This interview with Flower Troupe Top Star Asumi Rio was published in the June print edition of Marisol magazine and then posted to their website on August 17, 2018. (Archive link here.) There’s a very pretty photo as well.
“Ever since I was 15, my heart has been in Takarazuka” – Asumi Rio Interview
“Whenever I hit a wall I think: I love Takarazuka, I love being an otokoyaku, therefore ‘I just have to do it’”
She discovered the Takarazuka Revue the summer she was 15 years old. Asumi Rio’s story began with one video a friend at her ballet school loaned her.
“I was so struck by that sort of world I’d never seen before, and I was obsessed the moment I saw it. The day after that, we left for a family trip to Hong Kong, but my head was full of thoughts of ‘I just want to get home soon so I can watch that video again’. I remember thinking that the Hong Kong cityscape at night looked to me like the onstage illuminations, and I couldn’t eat so I was thinner by the time I made it back to Japan (laughs). My parents love travelling, so they took me all sorts of places, but that vacation is the only one I don’t remember much at all.”

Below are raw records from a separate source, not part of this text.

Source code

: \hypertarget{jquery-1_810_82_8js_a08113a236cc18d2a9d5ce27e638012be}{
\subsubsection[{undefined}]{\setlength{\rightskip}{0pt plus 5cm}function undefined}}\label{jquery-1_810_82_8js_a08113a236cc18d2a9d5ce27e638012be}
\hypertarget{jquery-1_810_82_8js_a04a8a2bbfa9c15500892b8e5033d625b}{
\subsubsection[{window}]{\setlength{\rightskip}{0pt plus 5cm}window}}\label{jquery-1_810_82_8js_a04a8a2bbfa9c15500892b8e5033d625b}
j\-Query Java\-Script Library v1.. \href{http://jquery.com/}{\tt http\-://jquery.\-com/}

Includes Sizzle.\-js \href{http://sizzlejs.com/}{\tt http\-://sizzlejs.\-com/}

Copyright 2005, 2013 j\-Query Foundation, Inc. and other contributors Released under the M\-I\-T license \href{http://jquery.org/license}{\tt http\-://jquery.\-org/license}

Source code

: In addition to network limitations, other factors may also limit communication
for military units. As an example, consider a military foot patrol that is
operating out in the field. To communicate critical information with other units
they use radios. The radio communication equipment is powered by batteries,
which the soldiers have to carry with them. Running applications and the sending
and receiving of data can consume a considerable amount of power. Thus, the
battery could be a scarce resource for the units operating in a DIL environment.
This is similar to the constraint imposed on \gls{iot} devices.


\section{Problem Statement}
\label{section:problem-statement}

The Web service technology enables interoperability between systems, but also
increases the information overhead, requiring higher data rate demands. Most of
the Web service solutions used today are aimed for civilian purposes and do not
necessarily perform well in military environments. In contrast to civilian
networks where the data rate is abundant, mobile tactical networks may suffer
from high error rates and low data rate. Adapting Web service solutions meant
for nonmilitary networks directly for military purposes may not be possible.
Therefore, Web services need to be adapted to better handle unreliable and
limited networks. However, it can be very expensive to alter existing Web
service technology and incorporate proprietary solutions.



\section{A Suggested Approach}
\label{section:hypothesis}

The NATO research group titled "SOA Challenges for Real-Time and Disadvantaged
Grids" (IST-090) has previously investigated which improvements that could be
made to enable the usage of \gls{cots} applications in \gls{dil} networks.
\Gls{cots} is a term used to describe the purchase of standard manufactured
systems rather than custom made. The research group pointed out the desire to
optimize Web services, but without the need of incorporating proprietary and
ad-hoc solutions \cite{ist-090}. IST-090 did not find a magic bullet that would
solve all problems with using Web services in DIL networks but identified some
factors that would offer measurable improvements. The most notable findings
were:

The way she pushed her way through by force of will when her parents opposed her application to the Takarazuka Music school is a well-known story. “I locked myself in my room for three days and nights crying, and in the end I ended up with a fever.” After entering the music school, “I was the kind of student who would desperately clean the spot that was known for being assigned to historic stars,” she says with a laugh.

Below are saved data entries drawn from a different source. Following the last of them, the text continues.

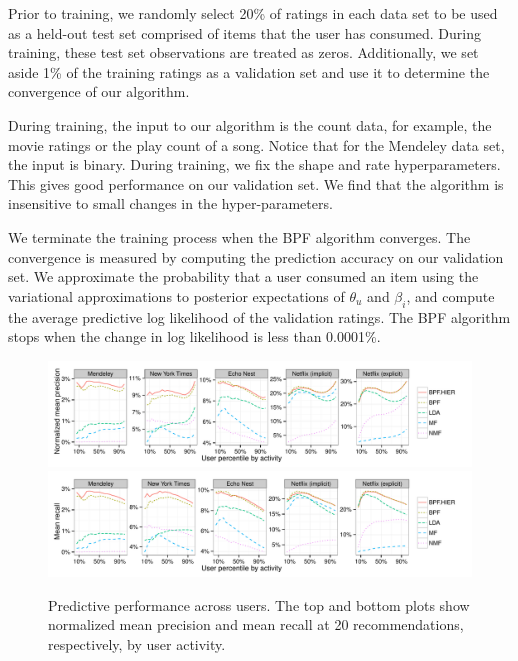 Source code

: Prior to training, we randomly select 20\% of ratings in each data set
to be used as a held-out test set comprised of items that the user
has consumed. During training, these test set observations are treated
as zeros. Additionally, we set aside 1\% of the training ratings as a
validation set and use it to determine the convergence of our
algorithm.

During training, the input to our algorithm is the count data, for
example, the movie ratings or the play count of a song. Notice that
for the Mendeley data set, the input is binary. During training, we
fix the shape and rate hyperparameters. This gives good performance on
our validation set. We find that the algorithm is insensitive to small
changes in the hyper-parameters.


We terminate the training process when the BPF algorithm
converges. The convergence is measured by computing the prediction
accuracy on our validation set. We approximate the probability that a
user consumed an item using the variational approximations to
posterior expectations of $\theta_u$ and $\beta_i$, and compute the
average predictive log likelihood of the validation ratings. The BPF
algorithm stops when the change in log likelihood is less than
0.0001\%.

\begin{figure}[t!]
\centering
\includegraphics[width=\textwidth]{figures/mean_precision_at_20_by_user_percentile.pdf}\\
\includegraphics[width=\textwidth]{figures/mean_recall_at_20_by_user_percentile.pdf}\\
\caption{Predictive performance across users. The top and bottom plots
  show normalized mean precision and mean recall at 20
  recommendations, respectively, by user activity.}
\label{fig:precision_recall_by_user_activity}
\end{figure}


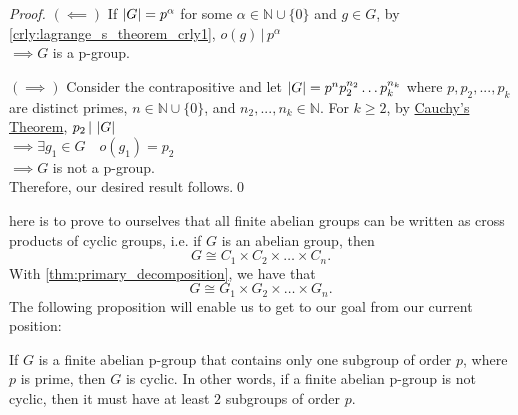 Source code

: \begin{proof}
  $(\impliedby)$ If $\left|G\right| = p^\alpha$ for some $\alpha \in \mathbb{N} \cup \{0\}$ and $g \in G$, by \cref{crly:lagrange_s_theorem_crly1}, $o(g) \, | \, p^\alpha$ \\
  $\implies G$ is a p-group.

  \noindent $(\implies)$ Consider the contrapositive and let $\left|G\right| = p^n p_2^{n_2} \hdots p_k^{n_k}$ where $p, p_2, ..., p_k$ are distinct primes, $n \in \mathbb{N} \cup \{0\}$, and $n_2, ..., n_k \in \mathbb{N}$. For $k \geq 2$, by \hyperref[thm:cauchy]{Cauchy's Theorem}, $p_2 \, | \, \left|G\right|$\\
  $\implies \exists g_1 \in G \quad o(g_1) = p_2$\\
  $\implies G$ is not a p-group.\\
  Therefore, our desired result follows.\qed
\end{proof}

 here is to prove to ourselves that all finite abelian groups can be written as cross products of cyclic groups, i.e. if $G$ is an abelian group, then
\begin{equation*}
  G \cong C_1 \times C_2 \times \hdots \times C_n.
\end{equation*}
With \cref{thm:primary_decomposition}, we have that
\begin{equation*}
  G \cong G_1 \times G_2 \times \hdots \times G_n.
\end{equation*}
The following proposition will enable us to get to our goal from our current position:

\begin{propononum}
If $G$ is a finite abelian p-group that contains only one subgroup of order $p$, where $p$ is prime, then $G$ is cyclic. In other words, if a finite abelian p-group is not cyclic, then it must have at least $2$ subgroups of order $p$.
\end{propononum}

And that girl is now the Flower Troupe Top Star. It’s unbelieveable the overwhelming presence that her delicate frame can hold, with acting skills that let her play a young boy even up to a sensual adult man, and in contrast to her onstage presence is her sweet face…although she attracted attention quickly due to her abundance of talent and began climbing the stairs to stardom, it was by no means a smooth path.
“When I was a junior actress, I was given a lot of child roles, and then I kept getting female roles as well. I entered Takarazuka so I could be an otokoyaku, but they don’t need me as an otokoyaku right now…I had times where I was really struggling with thoughts like that.”

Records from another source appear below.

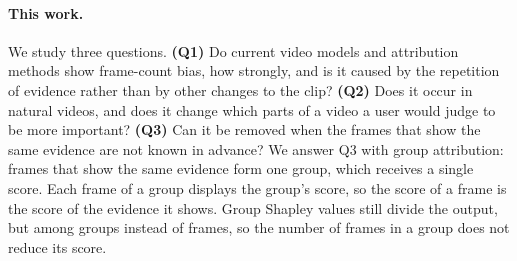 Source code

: \paragraph{This work.}
We study three questions.
\textbf{(Q1)} Do current video models and attribution methods show frame-count bias, how strongly, and is it caused by the repetition of evidence rather than by other changes to the clip?
\textbf{(Q2)} Does it occur in natural videos, and does it change which parts of a video a user would judge to be more important?
\textbf{(Q3)} Can it be removed when the frames that show the same evidence are not known in advance?
We answer Q3 with group attribution: frames that show the same evidence form one group, which receives a single score.
Each frame of a group displays the group's score, so the score of a frame is the score of the evidence it shows.
Group Shapley values still divide the output, but among groups instead of frames, so the number of frames in a group does not reduce its score.
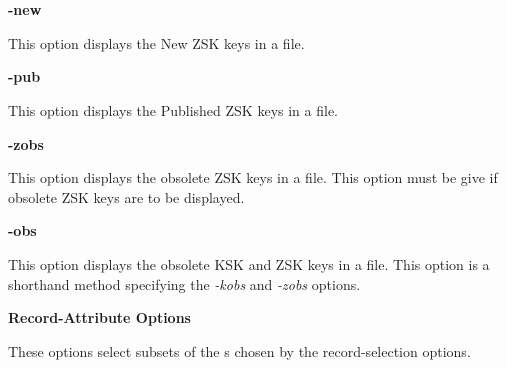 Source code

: \begin{description}
\item {\bf -new}\verb" "

This option displays the New ZSK keys in a  file.

\item {\bf -pub}\verb" "

This option displays the Published ZSK keys in a  file.

\item {\bf -zobs}\verb" "

This option displays the obsolete ZSK keys in a  file.  This
option must be give if obsolete ZSK keys are to be displayed.

\item {\bf -obs}\verb" "

This option displays the obsolete KSK and ZSK keys in a  file.
This option is a shorthand method specifying the {\it -kobs} and {\it -zobs}
options.

\end{description}

{\bf Record-Attribute Options}

These options select subsets of the s chosen by the
record-selection options. 

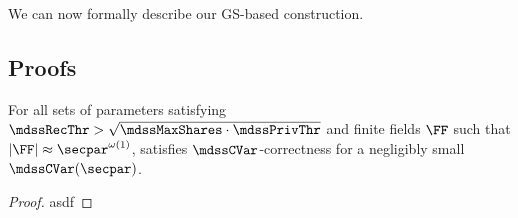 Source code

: We can now formally describe our GS-based construction.
\begin{pcvstack}[boxed, center, space=1em]

\end{pcvstack}

\subsection{Proofs}

\begin{theorem}
	For all sets of parameters satisfying $\mdssRecThr > \sqrt{\mdssMaxShares \cdot \mdssPrivThr}$ and finite fields $\FF$ such that $|\FF| \approx \secpar^{\omega(1)}$,  satisfies $\mdssCVar$-correctness for a negligibly small $\mdssCVar(\secpar)$.
\end{theorem}

\begin{proof}
	asdf
\end{proof}
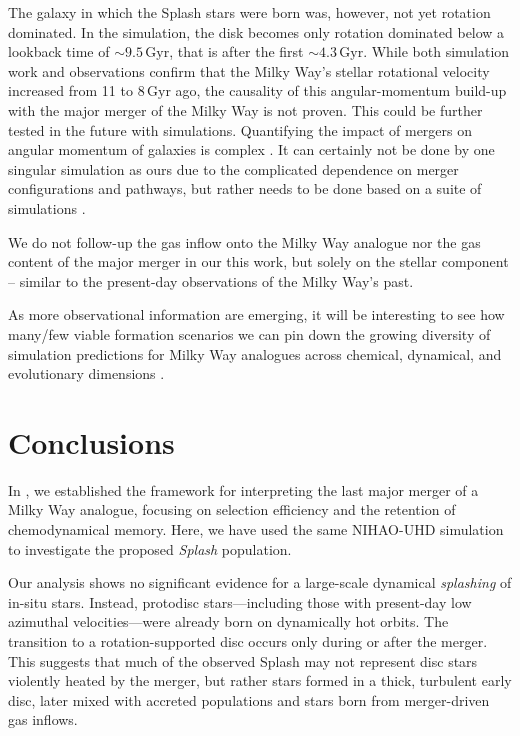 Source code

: \documentclass[fleqn,usenatbib]{mnras}
\begin{document}
The galaxy in which the Splash stars were born was, however, not yet rotation dominated. In the simulation, the disk becomes only rotation dominated below a lookback time of $\sim 9.5\,\mathrm{Gyr}$, that is after the first $\sim 4.3\,\mathrm{Gyr}$. While both simulation work and observations \citep[for example][]{MCM2013} confirm that the Milky Way's stellar rotational velocity increased from 11 to $8\,\mathrm{Gyr}$ ago, the causality of this angular-momentum build-up with the major merger of the Milky Way is not proven. This could be further tested in the future with simulations. Quantifying the impact of mergers on angular momentum of galaxies is complex \citep[see for example][]{Lagos2017, Lagos2018}. It can certainly not be done by one singular simulation as ours due to the complicated dependence on merger configurations and pathways, but rather needs to be done based on a suite of simulations \citep[see for example][]{Pillepich2019, SotilloRamos2022}.

We do not follow-up the gas inflow onto the Milky Way analogue nor the gas content of the major merger \citep[see for example][]{Agertz2021, Renaud2021b, Buck2023} in our this work, but solely on the stellar component -- similar to the present-day observations of the Milky Way's past.

As more observational information are emerging, it will be interesting to see how many/few viable formation scenarios we can pin down the growing diversity of simulation predictions for Milky Way analogues across chemical, dynamical, and evolutionary dimensions \citep{Brooks2025}. 

\section{Conclusions}
\label{sec:conclusions}

In , we established the framework for interpreting the last major merger of a Milky Way analogue, focusing on selection efficiency and the retention of chemodynamical memory. Here, we have used the same NIHAO-UHD simulation to investigate the proposed \textit{Splash} population.

Our analysis shows no significant evidence for a large-scale dynamical \textit{splashing} of in-situ stars. Instead, protodisc stars—including those with present-day low azimuthal velocities—were already born on dynamically hot orbits. The transition to a rotation-supported disc occurs only during or after the merger. This suggests that much of the observed Splash may not represent disc stars violently heated by the merger, but rather stars formed in a thick, turbulent early disc, later mixed with accreted populations and stars born from merger-driven gas inflows.
\end{document}
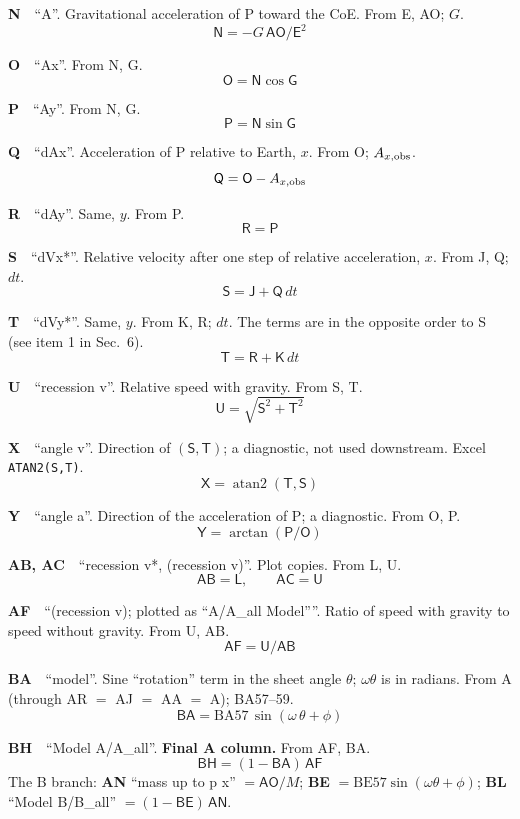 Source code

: \documentclass[10pt]{article}
\newcommand{\cl}[1]{\mathsf{#1}}
\newcommand{\col}[3]{\par\smallskip\textbf{#1}\ \ ``#2''. #3}
\begin{document}
\col{N}{A}{Gravitational acceleration of P toward the CoE. From E, AO; $G$.}
\begin{equation}\cl{N}=-G\,\cl{AO}/\cl{E}^2\end{equation}
\col{O}{Ax}{From N, G.}
\begin{equation}\cl{O}=\cl{N}\cos\cl{G}\end{equation}
\col{P}{Ay}{From N, G.}
\begin{equation}\cl{P}=\cl{N}\sin\cl{G}\end{equation}
\col{Q}{dAx}{Acceleration of P relative to Earth, $x$. From O; $A_{x,\rm obs}$.}
\begin{equation}\cl{Q}=\cl{O}-A_{x,\rm obs}\end{equation}
\col{R}{dAy}{Same, $y$. From P.}
\begin{equation}\cl{R}=\cl{P}\end{equation}
\col{S}{dVx*}{Relative velocity after one step of relative acceleration, $x$. From J, Q; $dt$.}
\begin{equation}\cl{S}=\cl{J}+\cl{Q}\,dt\end{equation}
\col{T}{dVy*}{Same, $y$. From K, R; $dt$. The terms are in the opposite order to S (see item 1 in Sec.~6).}
\begin{equation}\cl{T}=\cl{R}+\cl{K}\,dt\end{equation}
\col{U}{recession v}{Relative speed with gravity. From S, T.}
\begin{equation}\cl{U}=\sqrt{\cl{S}^2+\cl{T}^2}\end{equation}
\col{X}{angle v}{Direction of $(\cl{S},\cl{T})$; a diagnostic, not used downstream. Excel \texttt{ATAN2(S,T)}.}
\begin{equation}\cl{X}=\operatorname{atan2}(\cl{T},\cl{S})\end{equation}
\col{Y}{angle a}{Direction of the acceleration of P; a diagnostic. From O, P.}
\begin{equation}\cl{Y}=\arctan(\cl{P}/\cl{O})\end{equation}
\col{AB, AC}{recession v*, (recession v)}{Plot copies. From L, U.}
\begin{equation}\cl{AB}=\cl{L},\qquad \cl{AC}=\cl{U}\end{equation}
\col{AF}{(recession v); plotted as ``A/A\_all Model''}{Ratio of speed with gravity to speed without gravity. From U, AB.}
\begin{equation}\cl{AF}=\cl{U}/\cl{AB}\end{equation}
\col{BA}{model}{Sine ``rotation'' term in the sheet angle $\theta$; $\omega\theta$ is in radians. From A (through AR $=$ AJ $=$ AA $=$ A); BA57--59.}
\begin{equation}\cl{BA}=\mathrm{BA57}\,\sin(\omega\,\theta+\phi)\end{equation}
\col{BH}{Model A/A\_all}{\textbf{Final A column.} From AF, BA.}
\begin{equation}\cl{BH}=(1-\cl{BA})\,\cl{AF}\end{equation}
The B branch: \textbf{AN} ``mass up to p x'' $=\cl{AO}/M$; \textbf{BE} $=\mathrm{BE57}\sin(\omega\theta+\phi)$; \textbf{BL} ``Model B/B\_all'' $=(1-\cl{BE})\,\cl{AN}$.
\end{document}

While she was in Moon Troupe, she was cast in switch roles with then-Top Star Ryuu Masaki in the Takarazuka Grand Theatre. She is a unique star who has overcome all the unprecedented situations she has encountered.
“Ever since I was little my mother would keep telling me ‘You don’t have any willpower.’ But now I think that was probably a good thing. It made me think, no matter what the situation, I have to put in more effort than everyone else, I have to strive harder than anyone.”
Her secret to overcoming things is just ‘scolding herself’. Her main rival was herself.
“When I would feel in crisis as an otokoyaku, acting gave me confidence. Through acting, I learned that an otokoyaku’s appeal isn’t just from outward appearance but comes from the inner self as well. And people around me would often say ‘You really like acting, don’t you.’ That taught me that if I just work hard and do my best that things will get through.”
This year is her fifth year as Top Star. Before she realized it, she had one of the longest Top careers in all 5 troupes. Her motto has been the phrase ‘It’s never too late for beginnings’.
“Though my partners or the other troupe members keep changing, that means I can make new discoveries. Also, I keep feeling like I want to take on new challenges. I want to be an otokoyaku with both Takarazuka otokoyaku style and a new ‘me’, pursuing both stability and new thrills. Even in my fifth year as Top Star I keep thinking that I have to put in even more effort to accomplish that.”